Imagine you’re trying to maximise your positive impact on the world—there are probably quite a few norms you should adopt to pursue this goal well. For example: truth-seeking, welcoming ideas and criticisms, steel-manning people’s arguments to avoid missing and dismissing something important, among others.
Now imagine along the way, you’re having a blast, meeting great people, and then someone says something that really miffs you. It feels gendered, but you brush it off (because you haven’t yet rigorously dissected the situation from first principles or had a 20-minute debrief with this person). Eventually, this happens again. And again, and again, sporadically over time—sometimes with the same people, sometimes different. It’s not worryingly often, it’s to be expected of course (living in a society and all), but it’s enough that you start to feel a little on edge. The negative emotions you keep calmly talking yourself out of are starting to gnaw at you.
And you realize: sometimes, you’re staying in conversations that are straightforwardly upsetting. Because you think that, in order to be truly rational, principled, and worth respecting, you should be able to tolerate any conversation that isn’t literal harassment. Words can’t hurt you—you’re a truth-seeker. Besides, other people get along with everyone just fine, right?
Unfortunately, what’s really happened is: you’ve taken good and important norms and are no longer employing them correctly, nor sustainably. You’ve also forgotten that you’re not the same as other people, and so your emotional reactions are not the same, and that’s fine.
Anyways, this is how I’ve been feeling this past week. I think I took admirable discussion norms and applied them like a blanket to all my socialising.
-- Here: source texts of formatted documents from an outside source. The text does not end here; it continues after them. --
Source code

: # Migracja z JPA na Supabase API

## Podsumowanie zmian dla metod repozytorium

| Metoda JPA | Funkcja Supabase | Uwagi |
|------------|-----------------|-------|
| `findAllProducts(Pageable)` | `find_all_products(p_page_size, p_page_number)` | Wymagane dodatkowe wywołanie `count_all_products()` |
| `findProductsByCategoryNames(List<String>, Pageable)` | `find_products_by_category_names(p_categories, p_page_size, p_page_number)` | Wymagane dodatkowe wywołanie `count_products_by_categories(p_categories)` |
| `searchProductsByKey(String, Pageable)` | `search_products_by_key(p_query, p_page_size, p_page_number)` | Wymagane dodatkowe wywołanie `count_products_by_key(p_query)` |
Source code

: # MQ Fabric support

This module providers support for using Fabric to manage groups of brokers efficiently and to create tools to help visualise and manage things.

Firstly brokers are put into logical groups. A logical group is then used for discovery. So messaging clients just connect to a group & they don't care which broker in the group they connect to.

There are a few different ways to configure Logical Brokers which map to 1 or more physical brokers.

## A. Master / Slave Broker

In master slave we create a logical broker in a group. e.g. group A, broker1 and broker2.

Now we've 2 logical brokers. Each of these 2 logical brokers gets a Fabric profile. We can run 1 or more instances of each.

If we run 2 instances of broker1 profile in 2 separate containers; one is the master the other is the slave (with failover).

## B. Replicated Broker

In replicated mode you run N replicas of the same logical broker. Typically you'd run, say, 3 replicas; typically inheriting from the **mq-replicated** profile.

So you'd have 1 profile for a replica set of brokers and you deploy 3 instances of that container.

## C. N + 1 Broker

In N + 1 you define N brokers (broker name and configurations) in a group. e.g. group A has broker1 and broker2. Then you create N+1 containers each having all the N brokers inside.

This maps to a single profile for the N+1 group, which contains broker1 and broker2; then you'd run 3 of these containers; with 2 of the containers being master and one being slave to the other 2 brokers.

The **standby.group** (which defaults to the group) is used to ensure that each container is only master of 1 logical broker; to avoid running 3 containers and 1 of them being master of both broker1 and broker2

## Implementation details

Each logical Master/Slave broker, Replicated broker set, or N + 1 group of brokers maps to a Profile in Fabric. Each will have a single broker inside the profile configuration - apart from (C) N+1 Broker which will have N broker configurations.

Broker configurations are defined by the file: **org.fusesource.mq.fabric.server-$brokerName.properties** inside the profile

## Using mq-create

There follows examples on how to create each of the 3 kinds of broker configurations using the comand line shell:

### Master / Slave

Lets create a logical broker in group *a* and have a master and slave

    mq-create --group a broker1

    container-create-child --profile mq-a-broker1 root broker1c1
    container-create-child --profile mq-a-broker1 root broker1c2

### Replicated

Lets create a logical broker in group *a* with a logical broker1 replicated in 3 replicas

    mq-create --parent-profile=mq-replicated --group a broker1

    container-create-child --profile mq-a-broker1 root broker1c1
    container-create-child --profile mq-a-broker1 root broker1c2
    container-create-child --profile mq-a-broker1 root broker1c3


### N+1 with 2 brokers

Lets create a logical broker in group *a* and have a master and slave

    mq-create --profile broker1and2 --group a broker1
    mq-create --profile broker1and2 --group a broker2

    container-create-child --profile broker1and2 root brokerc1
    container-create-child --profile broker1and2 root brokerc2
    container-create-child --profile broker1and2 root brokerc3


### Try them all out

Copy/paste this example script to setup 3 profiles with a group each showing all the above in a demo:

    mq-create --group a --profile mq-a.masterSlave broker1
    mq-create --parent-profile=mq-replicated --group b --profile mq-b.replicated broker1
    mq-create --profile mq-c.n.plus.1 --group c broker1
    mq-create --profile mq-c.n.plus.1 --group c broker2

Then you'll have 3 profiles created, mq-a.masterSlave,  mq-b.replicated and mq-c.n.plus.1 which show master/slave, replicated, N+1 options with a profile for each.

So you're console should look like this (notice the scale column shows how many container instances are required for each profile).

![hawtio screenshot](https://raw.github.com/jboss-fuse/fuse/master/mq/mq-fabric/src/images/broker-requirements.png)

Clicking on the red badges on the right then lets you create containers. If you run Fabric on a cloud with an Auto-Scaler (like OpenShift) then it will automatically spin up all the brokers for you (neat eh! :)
It was a mistake. And if I continue doing that, my brain might melt (credence: 110%).
I took, “be careful about extrapolating” and made an incorrect leap to, “it is wrong for me to prioritise my comfort without investigating first, to defer to my quick read of a situation, or to ever give up trying to understand someone.” That’s too far. In intellectual discussion, of course, avoid extrapolating is great advice. But if you find yourself socialising with people who consistently make you feel bad because you kind of see where they’re coming from, or the thing they technically said isn’t obviously an issue, and you should never infer what they meant, it might be time to get a little less charitable.
Because the thing is, what someone means or thinks can be endlessly discussed. And there are lots of people who might want to discuss things with you; more than you can or should give your time to. If your bar for disengaging relies on conclusively determining someone is acting in bad faith, whatever that means, you’re prone to getting trapped in never-ending conversations you don’t want to have. And getting hurt.
Being open and charitable is great—that doesn’t mean you have to be friends with or engage with everyone who isn’t a proven pathological liar. And it certainly doesn’t mean you have to by and large throw out your social intuitions.
How people make you feel can’t be debated; you should act on this information too. You don’t need to welcome, time and time again, people who bother you. Even if they sometimes have good points, or you have compassion for them, or they’re part of your community, or you have mutual friends, etc. (Side note, if this wasn’t already clear, I’m just talking about how you choose to spend your time and who you spend it with. I’m not suggesting you devise a revenge plan against everyone that makes you feel worse.)
You have your own life, goals, ideas, and work to worry about. And people you need to give your attention and care to. Your time and emotional state matter any way you cut it, whether you value those things intrinsically or instrumentally. You can be open and charitable when it makes sense, and also sometimes think eh, I’m getting a bad vibe, this isn’t feeling good to me, shrug, and walk away.
This post really, really, really, really resonated with me. In fact, I loved it so much I read it twice. But it took me a really long time because I kept pausing after like every other sentence to be like YEAH and think about how much I agree with it and then have a bunch of spinoff thoughts. Needless/excessive/self-destructive charitability is SUCH a common pitfall for me. So common that like sometimes I don’t even know that I’m doing it and end up feeling terrible after an interaction and having no idea why and concluding that it’s like somehow my fault for being socially anxious or weird or something. But like you’re so right that you can still be open and understanding most of the time without also subjecting yourself to shit that makes you feel like garbage in the name of being charitable.